Stored data entries:
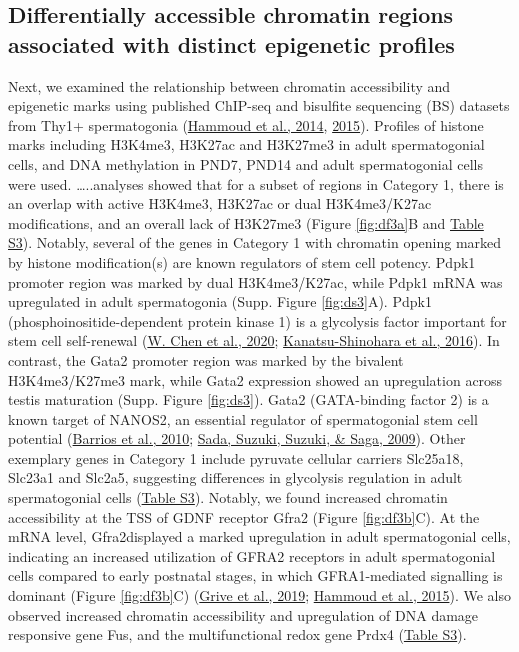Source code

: \documentclass[12pt,twoside]{reedthesis}
\begin{document}
\hypertarget{differentially-accessible-chromatin-regions-associated-with-distinct-epigenetic-profiles}{%
\subsection{Differentially accessible chromatin regions associated with distinct epigenetic profiles}\label{differentially-accessible-chromatin-regions-associated-with-distinct-epigenetic-profiles}}

Next, we examined the relationship between chromatin accessibility and
epigenetic marks using published ChIP-seq and bisulfite sequencing (BS)
datasets from Thy1+ spermatogonia (\protect\hyperlink{ref-hammoud2014}{Hammoud et al., 2014}, \protect\hyperlink{ref-hammoud2015}{2015}). Profiles
of histone marks including H3K4me3, H3K27ac and H3K27me3 in adult
spermatogonial cells, and DNA methylation in PND7, PND14 and adult
spermatogonial cells were used. \ldots..analyses showed that for a subset
of regions in Category 1, there is an overlap with active H3K4me3,
H3K27ac or dual H3K4me3/K27ac modifications, and an overall lack of
H3K27me3 (Figure \ref{fig:df3a}B and \protect\hyperlink{st}{Table S3}). Notably, several of the genes in
Category 1 with chromatin opening marked by histone modification(s) are
known regulators of stem cell potency. Pdpk1 promoter region was marked
by dual H3K4me3/K27ac, while Pdpk1 mRNA was upregulated in adult
spermatogonia (Supp. Figure \ref{fig:ds3}A). Pdpk1 (phosphoinositide-dependent protein
kinase 1) is a glycolysis factor important for stem cell self-renewal
(\protect\hyperlink{ref-chen2020}{W. Chen et al., 2020}; \protect\hyperlink{ref-kanatsu-shinohara2016}{Kanatsu-Shinohara et al., 2016}). In contrast, the Gata2 promoter
region was marked by the bivalent H3K4me3/K27me3 mark, while Gata2
expression showed an upregulation across testis maturation (Supp. Figure \ref{fig:ds3}).
Gata2 (GATA-binding factor 2) is a known target of NANOS2, an essential
regulator of spermatogonial stem cell potential (\protect\hyperlink{ref-barrios2010}{Barrios et al., 2010}; \protect\hyperlink{ref-sada2009}{Sada, Suzuki, Suzuki, \& Saga, 2009}). Other exemplary genes in Category 1 include pyruvate
cellular carriers Slc25a18, Slc23a1 and Slc2a5, suggesting differences
in glycolysis regulation in adult spermatogonial cells (\protect\hyperlink{st}{Table S3}).
Notably, we found increased chromatin accessibility at the TSS of GDNF
receptor Gfra2 (Figure \ref{fig:df3b}C). At the mRNA level, Gfra2displayed a marked
upregulation in adult spermatogonial cells, indicating an increased
utilization of GFRA2 receptors in adult spermatogonial cells compared to
early postnatal stages, in which GFRA1-mediated signalling is dominant
(Figure \ref{fig:df3b}C) (\protect\hyperlink{ref-grive2019}{Grive et al., 2019}; \protect\hyperlink{ref-hammoud2015}{Hammoud et al., 2015}). We also observed increased
chromatin accessibility and upregulation of DNA damage responsive gene
Fus, and the multifunctional redox gene Prdx4 (\protect\hyperlink{st}{Table S3}).
\end{document}
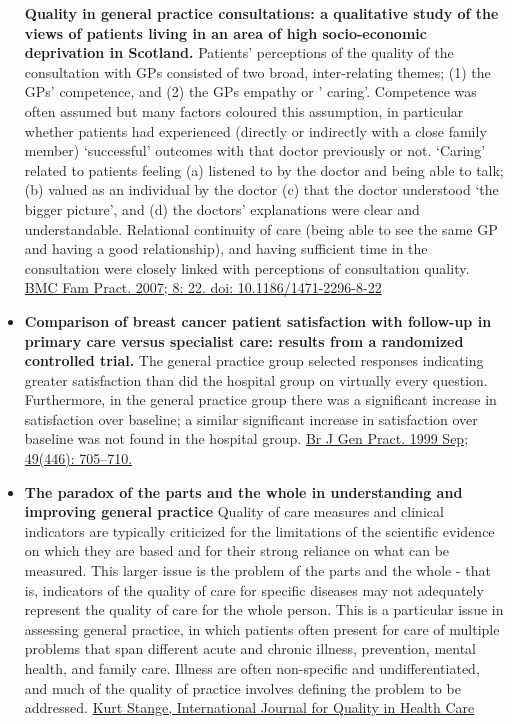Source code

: \documentclass[]{book}
\begin{document}
\begin{itemize}
  \textbf{Quality in general practice consultations: a qualitative study of the views of patients living in an area of high socio-economic deprivation in Scotland.} Patients' perceptions of the quality of the consultation with GPs consisted of two broad, inter-relating themes; (1) the GPs' competence, and (2) the GPs empathy or ' caring'. Competence was often assumed but many factors coloured this assumption, in particular whether patients had experienced (directly or indirectly with a close family member) `successful' outcomes with that doctor previously or not. `Caring' related to patients feeling (a) listened to by the doctor and being able to talk; (b) valued as an individual by the doctor (c) that the doctor understood `the bigger picture', and (d) the doctors' explanations were clear and understandable. Relational continuity of care (being able to see the same GP and having a good relationship), and having sufficient time in the consultation were closely linked with perceptions of consultation quality. \href{https://www.ncbi.nlm.nih.gov/pmc/articles/PMC1857696/}{BMC Fam Pract. 2007; 8: 22. doi: 10.1186/1471-2296-8-22}
\item
  \textbf{Comparison of breast cancer patient satisfaction with follow-up in primary care versus specialist care: results from a randomized controlled trial.} The general practice group selected responses indicating greater satisfaction than did the hospital group on virtually every question. Furthermore, in the general practice group there was a significant increase in satisfaction over baseline; a similar significant increase in satisfaction over baseline was not found in the hospital group. \href{https://www.ncbi.nlm.nih.gov/pmc/articles/PMC1313497/}{Br J Gen Pract. 1999 Sep; 49(446): 705--710.}
\item
  \textbf{The paradox of the parts and the whole in understanding and improving general practice} Quality of care measures and clinical indicators are typically criticized for the limitations of the scientific evidence on which they are based and for their strong reliance on what can be measured. This larger issue is the problem of the parts and the whole - that is, indicators of the quality of care for specific diseases may not adequately represent the quality of care for the whole person. This is a particular issue in assessing general practice, in which patients often present for care of multiple problems that span different acute and chronic illness, prevention, mental health, and family care. Illness are often non-specific and undifferentiated, and much of the quality of practice involves defining the problem to be addressed. \href{https://sci-hub.tw/10.1093/intqhc/14.4.267}{Kurt Stange, International Journal for Quality in Health Care}

\end{itemize}
\end{document}
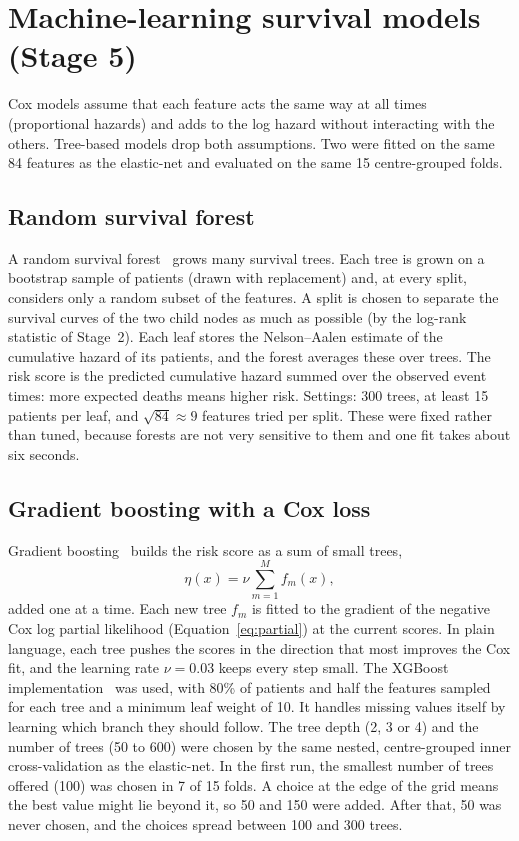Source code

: \documentclass[11pt,a4paper]{article}
\begin{document}
\section{Machine-learning survival models (Stage 5)}
\label{sec:trees}
Cox models assume that each feature acts the same way at all times (proportional hazards)
and adds to the log hazard without interacting with the others. Tree-based models drop
both assumptions. Two were fitted on the same 84 features as the elastic-net and
evaluated on the same 15 centre-grouped folds.

\subsection{Random survival forest}
A random survival forest~\cite{ishwaran2008} grows many survival trees. Each tree is grown
on a bootstrap sample of patients (drawn with replacement) and, at every split, considers
only a random subset of the features. A split is chosen to separate the survival curves
of the two child nodes as much as possible (by the log-rank statistic of Stage~2). Each
leaf stores the Nelson--Aalen estimate of the cumulative hazard of its patients, and the
forest averages these over trees. The risk score is the predicted cumulative hazard summed
over the observed event times: more expected deaths means higher risk. Settings: 300
trees, at least 15 patients per leaf, and $\sqrt{84} \approx 9$ features tried per split.
These were fixed rather than tuned, because forests are not very sensitive to them and one
fit takes about six seconds.

\subsection{Gradient boosting with a Cox loss}
Gradient boosting~\cite{friedman2001} builds the risk score as a sum of small trees,
\[
\eta(x) = \nu \sum_{m=1}^{M} f_m(x),
\]
added one at a time. Each new tree $f_m$ is fitted to the gradient of the negative Cox
log partial likelihood (Equation~\eqref{eq:partial}) at the current scores. In plain
language, each tree pushes the scores in the direction that most improves the Cox fit,
and the learning rate $\nu = 0.03$ keeps every step small. The XGBoost
implementation~\cite{chen2016} was used, with 80\% of patients and half the features
sampled for each tree and a minimum leaf weight of 10. It handles missing values itself
by learning which branch they should follow. The tree depth (2, 3 or 4) and the number of
trees (50 to 600) were chosen by the same nested, centre-grouped inner cross-validation
as the elastic-net. In the first run, the smallest number of trees offered (100) was chosen
in 7 of 15 folds. A choice at the edge of the grid means the best value might lie beyond
it, so 50 and 150 were added. After that, 50 was never chosen, and the choices spread
between 100 and 300 trees.
\end{document}
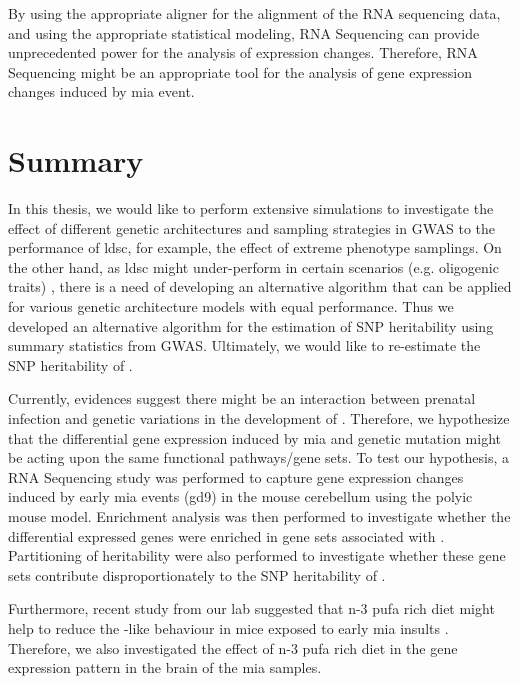 	By using the appropriate aligner for the alignment of the RNA sequencing data, and using the appropriate statistical modeling, RNA Sequencing can provide unprecedented power for the analysis of expression changes.
	Therefore, RNA Sequencing might be an appropriate tool for the analysis of gene expression changes induced by \gls{mia} event.
	
	\section{Summary}
	In this thesis, we would like to perform extensive simulations to investigate the effect of different genetic architectures and sampling strategies in \gls{GWAS} to the performance of \gls{ldsc}, for example, the effect of extreme phenotype samplings.
	On the other hand, as \gls{ldsc} might under-perform in certain scenarios (e.g. oligogenic traits) \citep{Bulik-Sullivan2015}, there is a need of developing an alternative algorithm that can be applied for various genetic architecture models with equal performance.
	Thus we developed an alternative algorithm for the estimation of \gls{SNP} heritability using summary statistics from \gls{GWAS}.
	Ultimately, we would like to re-estimate the \gls{SNP} heritability of .

	Currently, evidences suggest there might be an interaction between prenatal infection and genetic variations in the development of  \citep{Tienari2004,Clarke2009}.
	Therefore, we hypothesize that the differential gene expression induced by \gls{mia} and genetic mutation might be acting upon the same functional pathways/gene sets.
	To test our hypothesis, a RNA Sequencing study was performed to capture gene expression changes induced by early \gls{mia} events (\gls{gd}9) in the mouse cerebellum using the \gls{polyic} mouse model.
	Enrichment analysis was then performed to investigate whether the differential expressed genes were enriched in gene sets associated with .
	Partitioning of heritability were also performed to investigate whether these gene sets contribute disproportionately to the \gls{SNP} heritability of .
	
	Furthermore, recent study from our lab suggested that n-3 \gls{pufa} rich diet might help to reduce the -like behaviour in mice exposed to early \gls{mia} insults \citep{Li2015}.
	Therefore, we also investigated the effect of n-3 \gls{pufa} rich diet in the gene expression pattern in the brain of the \gls{mia} samples. 
	

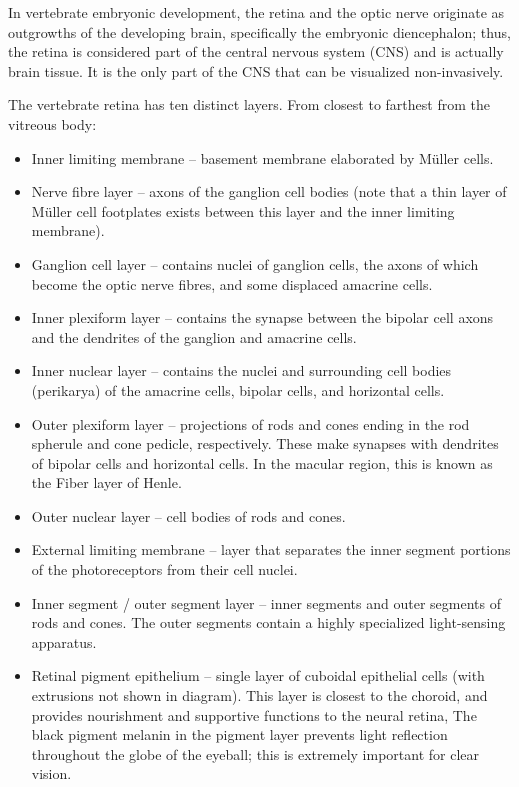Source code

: In vertebrate embryonic development, the retina and the optic nerve originate as outgrowths of the developing brain, specifically the embryonic diencephalon; thus, the retina is considered part of the central nervous system (CNS) and is actually brain tissue. It is the only part of the CNS that can be visualized non-invasively.

The vertebrate retina has ten distinct layers. From closest to farthest from the vitreous body:

\begin{itemize}
\tightlist
\item
  Inner limiting membrane -- basement membrane elaborated by Müller cells.
\item
  Nerve fibre layer -- axons of the ganglion cell bodies (note that a thin layer of Müller cell footplates exists between this layer and the inner limiting membrane).
\item
  Ganglion cell layer -- contains nuclei of ganglion cells, the axons of which become the optic nerve fibres, and some displaced amacrine cells.
\item
  Inner plexiform layer -- contains the synapse between the bipolar cell axons and the dendrites of the ganglion and amacrine cells.
\item
  Inner nuclear layer -- contains the nuclei and surrounding cell bodies (perikarya) of the amacrine cells, bipolar cells, and horizontal cells.
\item
  Outer plexiform layer -- projections of rods and cones ending in the rod spherule and cone pedicle, respectively. These make synapses with dendrites of bipolar cells and horizontal cells. In the macular region, this is known as the Fiber layer of Henle.
\item
  Outer nuclear layer -- cell bodies of rods and cones.
\item
  External limiting membrane -- layer that separates the inner segment portions of the photoreceptors from their cell nuclei.
\item
  Inner segment / outer segment layer -- inner segments and outer segments of rods and cones. The outer segments contain a highly specialized light-sensing apparatus.
\item
  Retinal pigment epithelium -- single layer of cuboidal epithelial cells (with extrusions not shown in diagram). This layer is closest to the choroid, and provides nourishment and supportive functions to the neural retina, The black pigment melanin in the pigment layer prevents light reflection throughout the globe of the eyeball; this is extremely important for clear vision.
\end{itemize}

Exercise:
Please give back, exactly as it stands above, the stretch from the line with "of the two child" through the line with "trees, at least", and no line outside it.

Response for this exercise:
of the two child nodes as much as possible (by the log-rank statistic of Stage~2). Each
leaf stores the Nelson--Aalen estimate of the cumulative hazard of its patients, and the
forest averages these over trees. The risk score is the predicted cumulative hazard summed
over the observed event times: more expected deaths means higher risk. Settings: 300
trees, at least 15 patients per leaf, and $\sqrt{84} \approx 9$ features tried per split.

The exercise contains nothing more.